Input data →
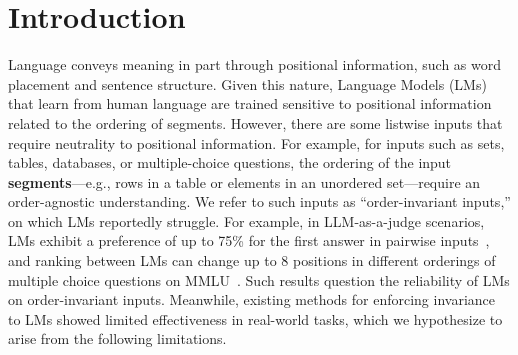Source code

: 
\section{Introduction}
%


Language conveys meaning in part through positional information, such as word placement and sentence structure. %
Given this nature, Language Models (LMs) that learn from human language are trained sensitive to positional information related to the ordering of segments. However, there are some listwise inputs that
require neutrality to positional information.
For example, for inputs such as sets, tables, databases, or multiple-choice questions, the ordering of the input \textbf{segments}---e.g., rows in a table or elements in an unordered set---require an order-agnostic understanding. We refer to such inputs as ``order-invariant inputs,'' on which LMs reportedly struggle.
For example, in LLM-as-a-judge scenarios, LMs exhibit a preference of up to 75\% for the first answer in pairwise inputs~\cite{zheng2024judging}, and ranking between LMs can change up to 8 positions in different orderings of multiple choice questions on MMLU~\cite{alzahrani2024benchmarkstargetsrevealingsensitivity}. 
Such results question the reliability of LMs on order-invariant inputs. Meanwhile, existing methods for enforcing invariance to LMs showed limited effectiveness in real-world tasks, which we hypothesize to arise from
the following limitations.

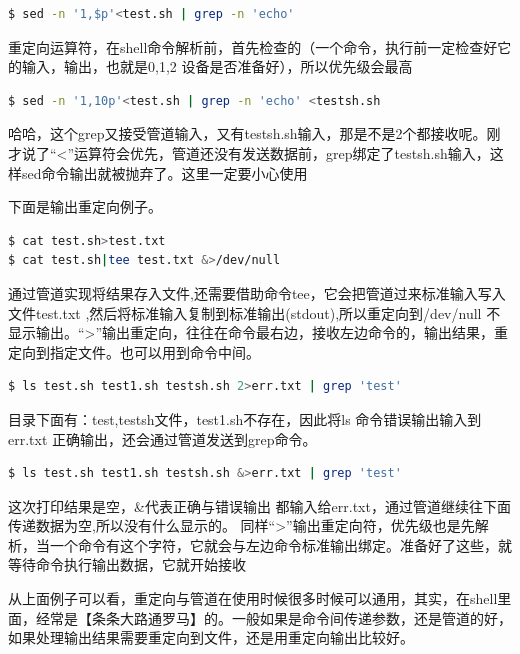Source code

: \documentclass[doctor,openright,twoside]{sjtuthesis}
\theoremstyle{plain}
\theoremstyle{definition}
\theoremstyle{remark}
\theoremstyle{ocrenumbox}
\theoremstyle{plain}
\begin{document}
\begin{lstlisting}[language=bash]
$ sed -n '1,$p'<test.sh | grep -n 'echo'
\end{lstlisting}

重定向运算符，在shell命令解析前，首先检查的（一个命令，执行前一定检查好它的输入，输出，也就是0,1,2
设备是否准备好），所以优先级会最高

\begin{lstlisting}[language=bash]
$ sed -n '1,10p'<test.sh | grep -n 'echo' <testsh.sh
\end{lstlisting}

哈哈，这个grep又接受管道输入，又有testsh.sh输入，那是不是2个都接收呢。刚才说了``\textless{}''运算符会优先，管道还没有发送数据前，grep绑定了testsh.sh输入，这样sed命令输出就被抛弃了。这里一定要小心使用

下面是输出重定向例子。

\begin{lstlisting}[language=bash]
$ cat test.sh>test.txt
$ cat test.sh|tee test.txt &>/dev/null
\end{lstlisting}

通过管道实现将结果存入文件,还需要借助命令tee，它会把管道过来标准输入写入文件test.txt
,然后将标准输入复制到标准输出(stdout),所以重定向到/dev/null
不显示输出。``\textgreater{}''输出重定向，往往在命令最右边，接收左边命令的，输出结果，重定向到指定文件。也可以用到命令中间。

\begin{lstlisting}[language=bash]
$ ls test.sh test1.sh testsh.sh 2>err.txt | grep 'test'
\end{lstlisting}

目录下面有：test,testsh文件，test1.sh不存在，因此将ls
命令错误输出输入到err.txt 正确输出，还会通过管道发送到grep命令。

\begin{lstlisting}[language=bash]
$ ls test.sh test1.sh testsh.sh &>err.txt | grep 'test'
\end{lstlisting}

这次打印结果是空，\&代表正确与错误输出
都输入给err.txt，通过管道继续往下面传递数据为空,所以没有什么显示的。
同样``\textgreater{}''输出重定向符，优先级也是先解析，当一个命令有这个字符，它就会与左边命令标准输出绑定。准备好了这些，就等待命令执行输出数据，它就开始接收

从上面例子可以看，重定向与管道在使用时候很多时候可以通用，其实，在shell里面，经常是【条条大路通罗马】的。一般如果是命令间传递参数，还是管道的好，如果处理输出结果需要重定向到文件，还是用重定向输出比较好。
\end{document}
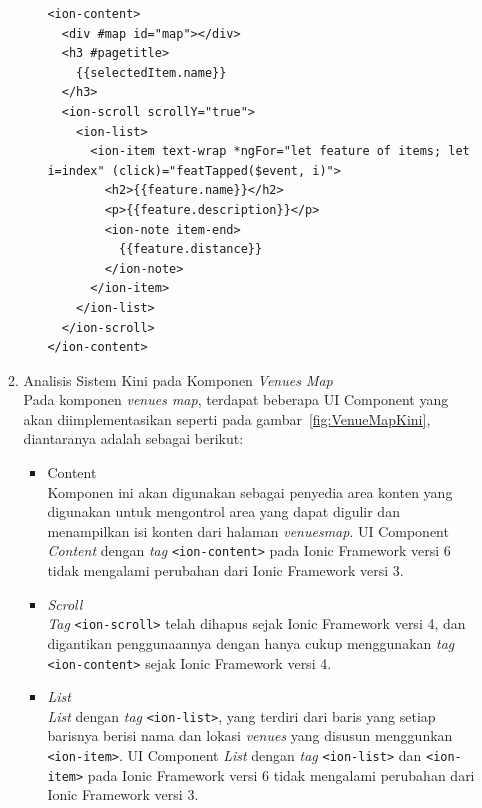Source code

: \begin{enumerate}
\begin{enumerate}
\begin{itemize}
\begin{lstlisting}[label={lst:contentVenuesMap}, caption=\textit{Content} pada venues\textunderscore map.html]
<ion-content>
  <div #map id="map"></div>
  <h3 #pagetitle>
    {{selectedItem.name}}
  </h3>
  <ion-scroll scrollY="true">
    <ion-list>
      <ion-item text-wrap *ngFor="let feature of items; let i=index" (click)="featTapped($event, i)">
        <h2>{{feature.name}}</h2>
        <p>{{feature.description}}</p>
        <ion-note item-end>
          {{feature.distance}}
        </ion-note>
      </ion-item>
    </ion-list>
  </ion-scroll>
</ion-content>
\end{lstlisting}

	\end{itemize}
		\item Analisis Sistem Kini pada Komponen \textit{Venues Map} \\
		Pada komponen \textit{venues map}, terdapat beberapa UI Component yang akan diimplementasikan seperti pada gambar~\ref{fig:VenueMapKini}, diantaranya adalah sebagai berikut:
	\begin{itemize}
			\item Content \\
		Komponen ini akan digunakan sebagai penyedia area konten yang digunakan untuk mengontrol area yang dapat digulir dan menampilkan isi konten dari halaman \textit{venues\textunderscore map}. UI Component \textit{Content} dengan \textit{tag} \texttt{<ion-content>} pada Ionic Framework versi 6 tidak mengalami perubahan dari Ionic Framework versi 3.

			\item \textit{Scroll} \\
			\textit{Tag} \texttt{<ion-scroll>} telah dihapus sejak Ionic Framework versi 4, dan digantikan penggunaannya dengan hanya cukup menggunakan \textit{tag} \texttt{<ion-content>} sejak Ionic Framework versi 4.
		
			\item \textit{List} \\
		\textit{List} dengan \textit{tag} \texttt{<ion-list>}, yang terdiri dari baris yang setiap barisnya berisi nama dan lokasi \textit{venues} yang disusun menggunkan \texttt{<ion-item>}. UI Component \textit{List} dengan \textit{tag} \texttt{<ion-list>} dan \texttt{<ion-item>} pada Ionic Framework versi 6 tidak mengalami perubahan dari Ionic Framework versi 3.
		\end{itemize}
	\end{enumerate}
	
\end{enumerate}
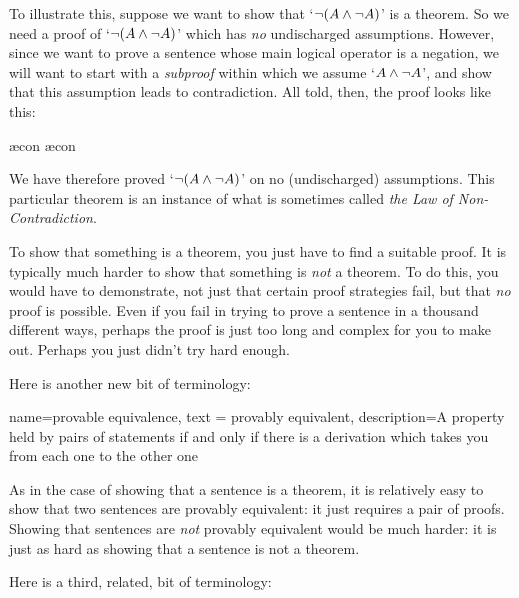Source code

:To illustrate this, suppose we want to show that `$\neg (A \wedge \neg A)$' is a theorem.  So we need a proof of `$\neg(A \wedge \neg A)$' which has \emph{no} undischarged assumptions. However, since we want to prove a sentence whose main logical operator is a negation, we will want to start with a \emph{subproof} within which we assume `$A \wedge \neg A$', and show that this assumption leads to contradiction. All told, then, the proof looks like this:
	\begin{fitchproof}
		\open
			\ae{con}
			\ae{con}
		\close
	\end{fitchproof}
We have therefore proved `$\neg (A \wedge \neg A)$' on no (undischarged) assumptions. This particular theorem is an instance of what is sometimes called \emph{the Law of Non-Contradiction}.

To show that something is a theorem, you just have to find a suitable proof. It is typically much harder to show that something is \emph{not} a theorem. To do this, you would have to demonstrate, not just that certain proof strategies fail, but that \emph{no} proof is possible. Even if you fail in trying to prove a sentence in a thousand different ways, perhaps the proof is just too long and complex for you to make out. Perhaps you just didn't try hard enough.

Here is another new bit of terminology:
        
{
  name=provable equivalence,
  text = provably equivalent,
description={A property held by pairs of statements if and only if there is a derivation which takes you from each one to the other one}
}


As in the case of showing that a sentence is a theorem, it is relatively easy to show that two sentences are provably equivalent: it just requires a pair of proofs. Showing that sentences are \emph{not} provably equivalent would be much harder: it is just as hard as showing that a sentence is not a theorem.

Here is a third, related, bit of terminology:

Exercise brief → Lines from the one containing "property held by" through the end of the entries above must be copied exactly; include both ends and no other lines.

Final answer →
description={A property held by pairs of statements if and only if there is a derivation which takes you from each one to the other one}
}


As in the case of showing that a sentence is a theorem, it is relatively easy to show that two sentences are provably equivalent: it just requires a pair of proofs. Showing that sentences are \emph{not} provably equivalent would be much harder: it is just as hard as showing that a sentence is not a theorem.

Here is a third, related, bit of terminology:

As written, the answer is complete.